For us, the way it is implemented is a cause for concern because there will be many differing situations among banks – some choosing to absorb the full impact immediately, and others absorbing the impact only over a much longer period of time. This could create an environment that is not consistent across banks. But I think that the banks have no reason to be concerned because they have been given the possibility to postpone the impact over a time period that is quite generous.
In Portugal, we have banks owned by non-euro area investors from countries such as China or Angola. Could this be a problem for the supervisory authority?
It is the result of globalisation, it would be surprising if there were no investors from these regions in Europe. And it is our job to authorise these operations since November 2014. So, if we authorised them, it is because we analysed the operation and considered that the supervisory requirements had been met.

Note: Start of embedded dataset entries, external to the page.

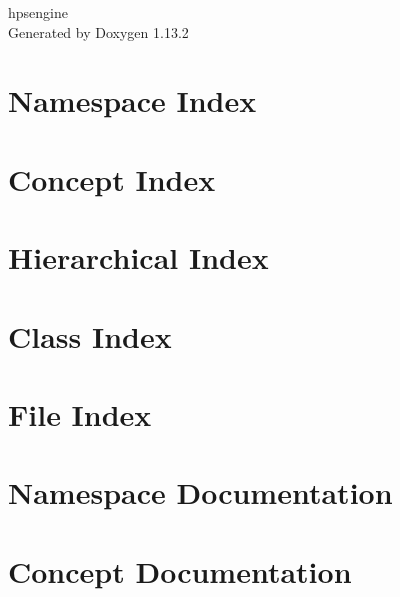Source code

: \documentclass[twoside]{book}
\newcommand{\+}{\discretionary{\mbox{\scriptsize$\hookleftarrow$}}{}{}}
\newcommand{\clearemptydoublepage}{%
    \newpage{\pagestyle{empty}\cleardoublepage}%
  }
\begin{document}
  \raggedbottom
    \hypersetup{pageanchor=false,
                bookmarksnumbered=true,
                pdfencoding=unicode
               }
  \begin{titlepage}
  \vspace*{7cm}
  \begin{center}%
  {\Large hpsengine}\\
  \vspace*{1cm}
  {\large Generated by Doxygen 1.13.2}\\
  \end{center}
  \end{titlepage}
  \clearemptydoublepage
  \tableofcontents
  \clearemptydoublepage
  \hypersetup{pageanchor=true}
\chapter{Namespace Index}

\chapter{Concept Index}

\chapter{Hierarchical Index}

\chapter{Class Index}

\chapter{File Index}

\chapter{Namespace Documentation}





\chapter{Concept Documentation}

\end{document}
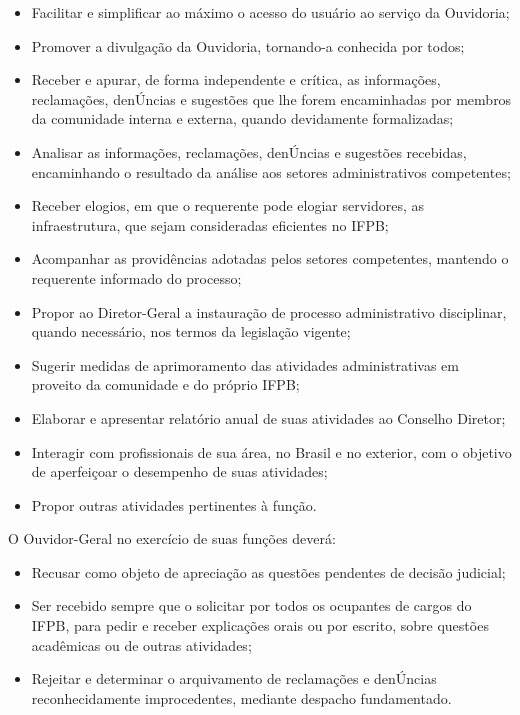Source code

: \begin{itemize}
\item Facilitar e simplificar ao máximo o acesso do usuário ao serviço da Ouvidoria;

\item Promover a divulgação da Ouvidoria, tornando-a conhecida por todos;

\item Receber e apurar, de forma independente e crítica, as informações, reclamações, denÚncias e sugestões que lhe forem encaminhadas por membros da comunidade interna e externa, quando devidamente formalizadas;

\item Analisar as informações, reclamações, denÚncias e sugestões recebidas, encaminhando o resultado da análise aos setores administrativos competentes;

\item Receber elogios, em que o requerente pode elogiar servidores, as infraestrutura, que sejam consideradas eficientes no IFPB;

\item Acompanhar as providências adotadas pelos setores competentes, mantendo o requerente informado do processo;

\item Propor ao Diretor-Geral a instauração de processo administrativo disciplinar, quando necessário, nos termos da legislação vigente;

\item Sugerir medidas de aprimoramento das atividades administrativas em proveito da comunidade e do próprio IFPB;

\item Elaborar e apresentar relatório anual de suas atividades ao Conselho Diretor;

\item Interagir com profissionais de sua área, no Brasil e no exterior, com o objetivo de aperfeiçoar o desempenho de suas atividades;

\item Propor outras atividades pertinentes à função.

\end{itemize}

      O Ouvidor-Geral no exercício de suas funções deverá:

\begin{itemize}
\item Recusar como objeto de apreciação as questões pendentes de decisão judicial;

\item Ser recebido sempre que o solicitar por todos os ocupantes de cargos do IFPB, para pedir e receber explicações orais ou por escrito, sobre questões acadêmicas ou de outras atividades;

\item Rejeitar e determinar o arquivamento de reclamações e denÚncias reconhecidamente improcedentes, mediante despacho fundamentado.
\end{itemize}


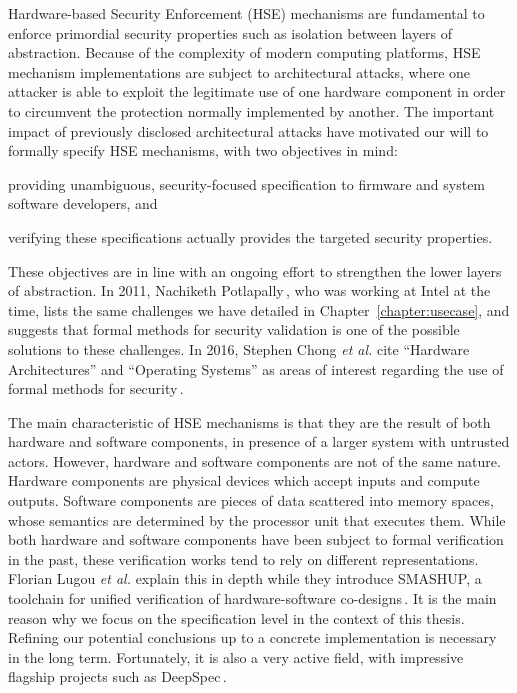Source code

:Hardware-based Security Enforcement (HSE) mechanisms are fundamental to enforce
primordial security properties such as isolation between layers of abstraction.
%
Because of the complexity of modern computing platforms, HSE mechanism
implementations are subject to architectural attacks, where one attacker is able
to exploit the legitimate use of one hardware component in order to circumvent
the protection normally implemented by another.
%
The important impact of previously disclosed architectural attacks have
motivated our will to formally specify HSE mechanisms, with two objectives in
mind:
%
\begin{inparaenum}[(1)]
\item providing unambiguous, security-focused specification to firmware and
  system software developers, and
%
\item verifying these specifications actually provides the targeted security
  properties.
\end{inparaenum}
%
These objectives are in line with an ongoing effort to strengthen the lower
layers of abstraction.
%
In 2011, Nachiketh Potlapally\,\cite{potlapally2011hardwaresecurity}, who was
working at Intel at the time, lists the same challenges we have detailed in
Chapter~\ref{chapter:usecase}, and suggests that formal methods for security
validation is one of the possible solutions to these challenges.
%
In 2016, Stephen Chong \emph{et al.} cite ``Hardware Architectures'' and
``Operating Systems'' as areas of interest regarding the use of formal methods
for security\,\cite{chong2016report}.

The main characteristic of HSE mechanisms is that they are the result of both
hardware and software components, in presence of a larger system with untrusted
actors.
%
However, hardware and software components are not of the same nature.
%
Hardware components are physical devices which accept inputs and compute
outputs.
%
Software components are pieces of data scattered into memory spaces, whose
semantics are determined by the processor unit that executes them.
%
While both hardware and software components have been subject to formal
verification in the past, these verification works tend to rely on different
representations.
%
Florian Lugou \emph{et al.} explain this in depth while they introduce SMASHUP,
a toolchain for unified verification of hardware-software
co-designs\,\cite{lugou2017smashup}.
%
It is the main reason why we focus on the specification level in the context of
this thesis.
%
Refining our potential conclusions up to a concrete implementation is necessary
in the long term.
%
Fortunately, it is also a very active field, with impressive flagship projects
such as DeepSpec\,\cite{appel2017deepspec}.

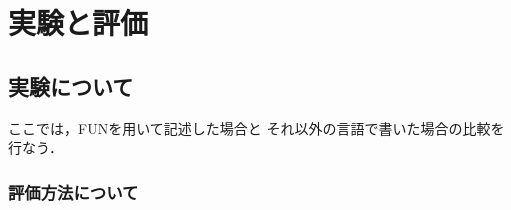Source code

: \documentclass{funthesis}
\begin{document}
\chapter{実験と評価}

\section{実験について}

ここでは，FUNを用いて記述した場合と
それ以外の言語で書いた場合の比較を行なう．





\subsection{評価方法について}




\end{document}
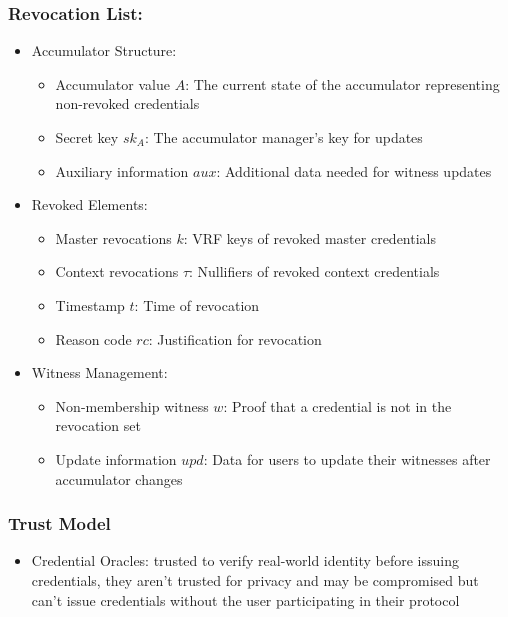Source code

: {\subsubsection{Revocation List:} 
\begin{itemize}
    \item Accumulator Structure:
    \begin{itemize}
        \item Accumulator value $A$: The current state of the accumulator representing non-revoked credentials
        \item Secret key $sk_A$: The accumulator manager's key for updates
        \item Auxiliary information $aux$: Additional data needed for witness updates
    \end{itemize}
    \item Revoked Elements:
    \begin{itemize}
        \item Master revocations $k$: VRF keys of revoked master credentials
        \item Context revocations $\tau$: Nullifiers of revoked context credentials
        \item Timestamp $t$: Time of revocation
        \item Reason code $rc$: Justification for revocation
    \end{itemize}
    \item Witness Management:
    \begin{itemize}
        \item Non-membership witness $w$: Proof that a credential is not in the revocation set
        \item Update information $upd$: Data for users to update their witnesses after accumulator changes
    \end{itemize}
\end{itemize}


\subsubsection{Trust Model}
\begin{itemize}
    \item Credential Oracles: trusted to verify real-world identity before issuing credentials, they aren't trusted for privacy and may be compromised but can't issue credentials without the user participating in their protocol


\end{itemize}}
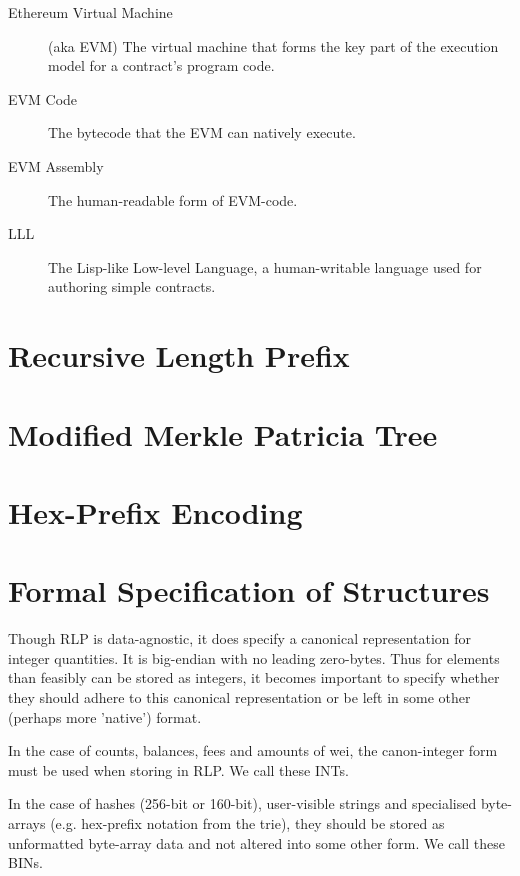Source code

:\documentclass[9pt,oneside]{amsart}
\begin{document}
\begin{multicols}{2}
\begin{description}
\item[Ethereum Virtual Machine] (aka EVM) The virtual machine that forms the key part of the execution model for a contract's program code.

\item[EVM Code] The bytecode that the EVM can natively execute.

\item[EVM Assembly] The human-readable form of EVM-code.

\item[LLL] The Lisp-like Low-level Language, a human-writable language used for authoring simple contracts.

\end{description}

\section{Recursive Length Prefix}\label{app:rlp}

\section{Modified Merkle Patricia Tree}\label{app:trie}

\section{Hex-Prefix Encoding}\label{app:hexprefix}

\section{Formal Specification of Structures}

Though RLP is data-agnostic, it does specify a canonical representation for integer quantities. It is big-endian with no leading zero-bytes. Thus for elements than feasibly can be stored as integers, it becomes important to specify whether they should adhere to this canonical representation or be left in some other (perhaps more 'native') format.

In the case of counts, balances, fees and amounts of wei, the canon-integer form must be used when storing in RLP. We call these INTs.

In the case of hashes (256-bit or 160-bit), user-visible strings and specialised byte-arrays (e.g. hex-prefix notation from the trie), they should be stored as unformatted byte-array data and not altered into some other form. We call these BINs.


\end{multicols}
\end{document}
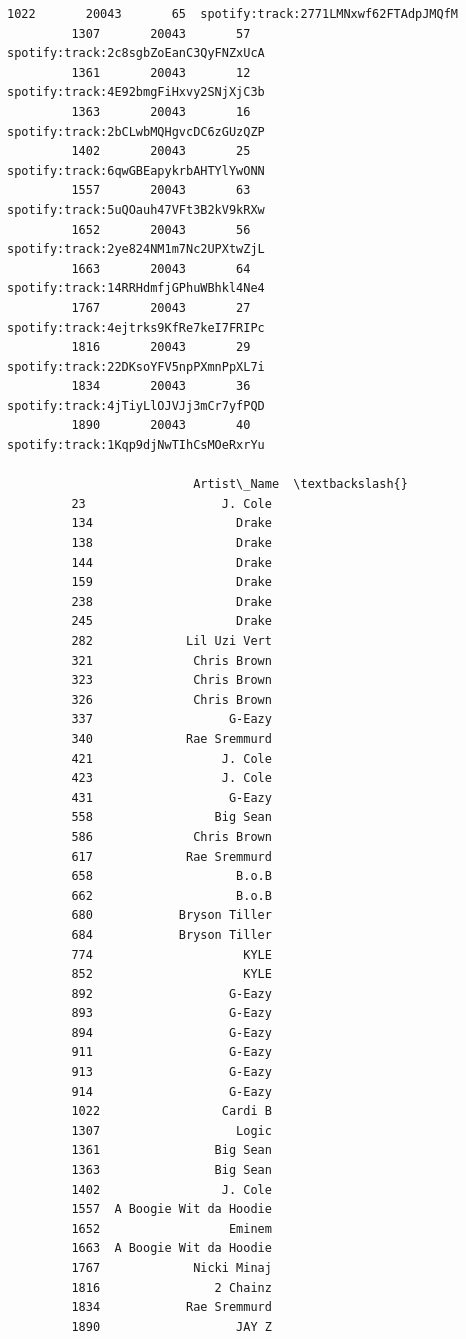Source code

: \documentclass[11pt]{article}
\begin{document}
\begin{Verbatim}[commandchars=\\\{\}]
         1022       20043       65  spotify:track:2771LMNxwf62FTAdpJMQfM   
         1307       20043       57  spotify:track:2c8sgbZoEanC3QyFNZxUcA   
         1361       20043       12  spotify:track:4E92bmgFiHxvy2SNjXjC3b   
         1363       20043       16  spotify:track:2bCLwbMQHgvcDC6zGUzQZP   
         1402       20043       25  spotify:track:6qwGBEapykrbAHTYlYwONN   
         1557       20043       63  spotify:track:5uQOauh47VFt3B2kV9kRXw   
         1652       20043       56  spotify:track:2ye824NM1m7Nc2UPXtwZjL   
         1663       20043       64  spotify:track:14RRHdmfjGPhuWBhkl4Ne4   
         1767       20043       27  spotify:track:4ejtrks9KfRe7keI7FRIPc   
         1816       20043       29  spotify:track:22DKsoYFV5npPXmnPpXL7i   
         1834       20043       36  spotify:track:4jTiyLlOJVJj3mCr7yfPQD   
         1890       20043       40  spotify:track:1Kqp9djNwTIhCsMOeRxrYu   
         
                          Artist\_Name  \textbackslash{}
         23                   J. Cole   
         134                    Drake   
         138                    Drake   
         144                    Drake   
         159                    Drake   
         238                    Drake   
         245                    Drake   
         282             Lil Uzi Vert   
         321              Chris Brown   
         323              Chris Brown   
         326              Chris Brown   
         337                   G-Eazy   
         340             Rae Sremmurd   
         421                  J. Cole   
         423                  J. Cole   
         431                   G-Eazy   
         558                 Big Sean   
         586              Chris Brown   
         617             Rae Sremmurd   
         658                    B.o.B   
         662                    B.o.B   
         680            Bryson Tiller   
         684            Bryson Tiller   
         774                     KYLE   
         852                     KYLE   
         892                   G-Eazy   
         893                   G-Eazy   
         894                   G-Eazy   
         911                   G-Eazy   
         913                   G-Eazy   
         914                   G-Eazy   
         1022                 Cardi B   
         1307                   Logic   
         1361                Big Sean   
         1363                Big Sean   
         1402                 J. Cole   
         1557  A Boogie Wit da Hoodie   
         1652                  Eminem   
         1663  A Boogie Wit da Hoodie   
         1767             Nicki Minaj   
         1816                2 Chainz   
         1834            Rae Sremmurd   
         1890                   JAY Z   
         

\end{Verbatim}
\end{document}
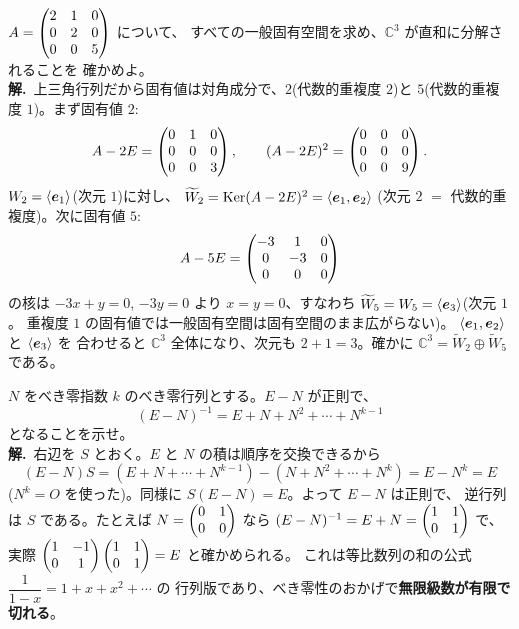 \begin{rei}[例題・標準(一般固有空間分解)]\label{rei:nilp-decomp3}
$A = \mat{2 & 1 & 0 \\ 0 & 2 & 0 \\ 0 & 0 & 5}$ について、
すべての一般固有空間を求め、$\mathbb{C}^3$ が直和に分解されることを
確かめよ。\\
\textbf{解.}\ 上三角行列だから固有値は対角成分で、$2$(代数的重複度 $2$)と
$5$(代数的重複度 $1$)。まず固有値 $2$:
\[
A - 2E = \mat{0 & 1 & 0 \\ 0 & 0 & 0 \\ 0 & 0 & 3}, \qquad
(A - 2E)^2 = \mat{0 & 0 & 0 \\ 0 & 0 & 0 \\ 0 & 0 & 9}.
\]
$W_2 = \langle \vect{e}_1 \rangle$(次元 $1$)に対し、
$\widetilde{W}_2 = \mathrm{Ker}(A - 2E)^2 = \langle \vect{e}_1, \vect{e}_2 \rangle$
(次元 $2$ $=$ 代数的重複度)。次に固有値 $5$:
\[
A - 5E = \mat{-3 & 1 & 0 \\ 0 & -3 & 0 \\ 0 & 0 & 0}
\]
の核は $-3x + y = 0$, $-3y = 0$ より $x = y = 0$、すなわち
$\widetilde{W}_5 = W_5 = \langle \vect{e}_3 \rangle$(次元 $1$。
重複度 $1$ の固有値では一般固有空間は固有空間のまま広がらない)。
$\langle \vect{e}_1, \vect{e}_2 \rangle$ と $\langle \vect{e}_3 \rangle$ を
合わせると $\mathbb{C}^3$ 全体になり、次元も $2 + 1 = 3$。確かに
$\mathbb{C}^3 = \widetilde{W}_2 \oplus \widetilde{W}_5$ である。
\end{rei}

\begin{rei}[例題・標準(証明:$E - N$ の正則性)]\label{rei:nilp-neumann}
$N$ をべき零指数 $k$ のべき零行列とする。$E - N$ が正則で、
\[
(E - N)^{-1} = E + N + N^2 + \cdots + N^{k-1}
\]
となることを示せ。\\
\textbf{解.}\ 右辺を $S$ とおく。$E$ と $N$ の積は順序を交換できるから
\[
(E - N)S = (E + N + \cdots + N^{k-1}) - (N + N^2 + \cdots + N^k)
= E - N^k = E
\]
($N^k = O$ を使った)。同様に $S(E - N) = E$。よって $E - N$ は正則で、
逆行列は $S$ である。たとえば $N = \mat{0 & 1 \\ 0 & 0}$ なら
$(E - N)^{-1} = E + N = \mat{1 & 1 \\ 0 & 1}$ で、実際
$\mat{1 & -1 \\ 0 & 1}\mat{1 & 1 \\ 0 & 1} = E$ と確かめられる。
これは等比数列の和の公式 $\dfrac{1}{1 - x} = 1 + x + x^2 + \cdots$ の
行列版であり、べき零性のおかげで\textbf{無限級数が有限で切れる}。
\end{rei}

How important is it for certain banking sectors, like the Portuguese banking sector, for banking union to be completed?
What is missing is the common European deposit insurance scheme. It is important to complete banking union so that it can be viewed as a single jurisdiction. It is important for European citizens that the insurance for their deposits should be the same, irrespective of the country. And it will allow more cross-border mergers.
Are you optimistic that it will soon be completed?
Yes, I am optimistic that it will be completed. As to whether it will be soon, I can only hope so. There is a difference between hoping it will happen and it actually happening. Currently the European Commission is launching proposals for discussion, which is very positive. But we must keep in mind that the final goal is a truly European Deposit Insurance Scheme. If we make progress, but towards a lesser goal, this would be a concern. I notice some countries saying that this has to happen in parallel with risk reduction, and non-performing loans are precisely the problem that has to be addressed.
And what about Brexit?
I can confirm that we are ready to receive banks or investment companies that want to relocate to the euro area. We have to be ready, it is not an option. We also want the national supervisory authorities of the countries to which these institutions move, to be ready too, recruiting supervisors for this additional task. And I think that Brexit offers us a good opportunity to think about how international banking groups should be structured. We are the “home supervisors” of several international banks that have their base in the euro area but which operate internationally. With Brexit we will increasingly also be the “host supervisors” of banks that have their headquarters outside Europe. American and Japanese banks for example that operate in Europe because they were authorised in the United Kingdom are now going to have to be authorised somewhere in the euro area.
The SSM does not want to issue licences to banks that only have their name on a building and not much more. If banks want to have a significant balance sheet that will be registered in the euro area, we want to have commensurate risk management and risk committees here. For banks with trading operations, we want them to have some trading and hedging capacities located in the euro area, not necessarily full capacity, but a significant capacity. We are also asking legislators to look at the situation of investment banks. In Europe, the regulation of investment banks is a lighter version of the regulation of banks. And many banks coming from the United Kingdom are investment banks. In the UK, the national legislation permits to have them supervised as if they were banks. We have to be sure now, that these systemic investment banks are going to be supervised as banks in the euro area as well, which requires some changes in the European regulation.